直接叩こうと思えば、それこそICBMクラスの代物が必要だろうが……正確な方位や距離を測定する機器も、高度な計算機も(知る限りでは)無いだろうし、そもそも飛ばすモノ自体が存在しない。
……それに、未だ現地に囚われているであろう被検体の命さえも、纏めて吹き飛ばすことになってしまう。やはり『ナシ』だろう。
(どうしようね……最終的には、やっぱ強行侵入?)
――――うーん……前に、帝国陸軍が攻めてきたときあるじゃん? シスと……あーんや、【X−7Ax】と【A−8Sk】が出てきたの。
(うん? うん。それが何…………あっ、もしかして……で、でもそれじゃ――)
――――たぶんだけど、アウラも……あとシスも、ファオとおんなじ考えすると思うよ。あの子たちはいい子だし、やさしいし。
(………………もし、ふたりの協力が得られるなら……アウラの【広域隠蔽】と、【エルト・カルディア】の魔法拡張デバイスと……あと、人員輸送キャビンが使えるなら……)
――――やりやすくは、なるんじゃないかな? なんていうか、いろいろと。
事情聴取そのものは、ふたたび『クリョージ港』の話に戻っている。

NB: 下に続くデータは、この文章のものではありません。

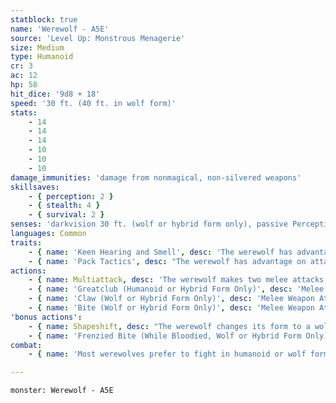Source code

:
 ```yaml
---
statblock: true
name: 'Werewolf - A5E'
source: 'Level Up: Monstrous Menagerie'
size: Medium
type: Humanoid
cr: 3
ac: 12
hp: 58
hit_dice: '9d8 + 18'
speed: '30 ft. (40 ft. in wolf form)'
stats:
    - 14
    - 14
    - 14
    - 10
    - 10
    - 10
damage_immunities: 'damage from nonmagical, non-silvered weapons'
skillsaves:
    - { perception: 2 }
    - { stealth: 4 }
    - { survival: 2 }
senses: 'darkvision 30 ft. (wolf or hybrid form only), passive Perception 14'
languages: Common
traits:
    - { name: 'Keen Hearing and Smell', desc: 'The werewolf has advantage on Perception checks that rely on hearing or smell.' }
    - { name: 'Pack Tactics', desc: "The werewolf has advantage on attack rolls against a creature if at least one of the werewolf's allies is within 5 feet of the creature and not incapacitated." }
actions:
    - { name: Multiattack, desc: 'The werewolf makes two melee attacks, only one of which can be with its bite.' }
    - { name: 'Greatclub (Humanoid or Hybrid Form Only)', desc: 'Melee Weapon Attack: +4 to hit, reach 5 ft., one target. Hit: 6 (1d8 + 2) bludgeoning damage.' }
    - { name: 'Claw (Wolf or Hybrid Form Only)', desc: 'Melee Weapon Attack: +4 to hit, reach 5 ft., one target. Hit: 6 (1d8 + 2) slashing damage.' }
    - { name: 'Bite (Wolf or Hybrid Form Only)', desc: 'Melee Weapon Attack: +4 to hit, reach 5 ft., one target. Hit: 6 (1d8 + 2) piercing damage. If the target is a humanoid, it makes a DC 12 Constitution saving throw. On a failure, it is cursed with werewolf lycanthropy.' }
'bonus actions':
    - { name: Shapeshift, desc: "The werewolf changes its form to a wolf, a wolf-humanoid hybrid, or into its true form, which is a humanoid. While shapeshifted, its statistics are unchanged. It can't speak in wolf form. Its equipment is not transformed. It reverts to its true form if it dies." }
    - { name: 'Frenzied Bite (While Bloodied, Wolf or Hybrid Form Only)', desc: 'The werewolf makes a bite attack.' }
combat:
    - { name: 'Most werewolves prefer to fight in humanoid or wolf form, but some fight openly in hybrid form', desc: 'The werewolf prefers to attack with surprise or alongside allies. When bloodied, a werewolf lacking self-control instinctively switches to hybrid form and uses Frenzied Bite. A werewolf flees when reduced to 15 hit points or fewer.' }

---
```

```statblock
monster: Werewolf - A5E
```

……まあ私達はまだしも、連邦国軍からしたら工作員の侵入経路のほうが重要だろう。
プラヴァさん(暫定呼称)の協力のお陰で、良からぬことを企む帝国の奴らを一網打尽にできそうとあって、軍部から来られた方々も心なしか嬉しそうだ。
そちらのほうは、軍部の方々とプラヴァさん(暫定呼称)にまるっとお任せするとして。
私はお話の邪魔をしないようにおとなしく、かつお行儀よくしつつ、テアとふたりで脳内会議を繰り広げながら、極秘作戦のプランをしこしこと立てていたのであって。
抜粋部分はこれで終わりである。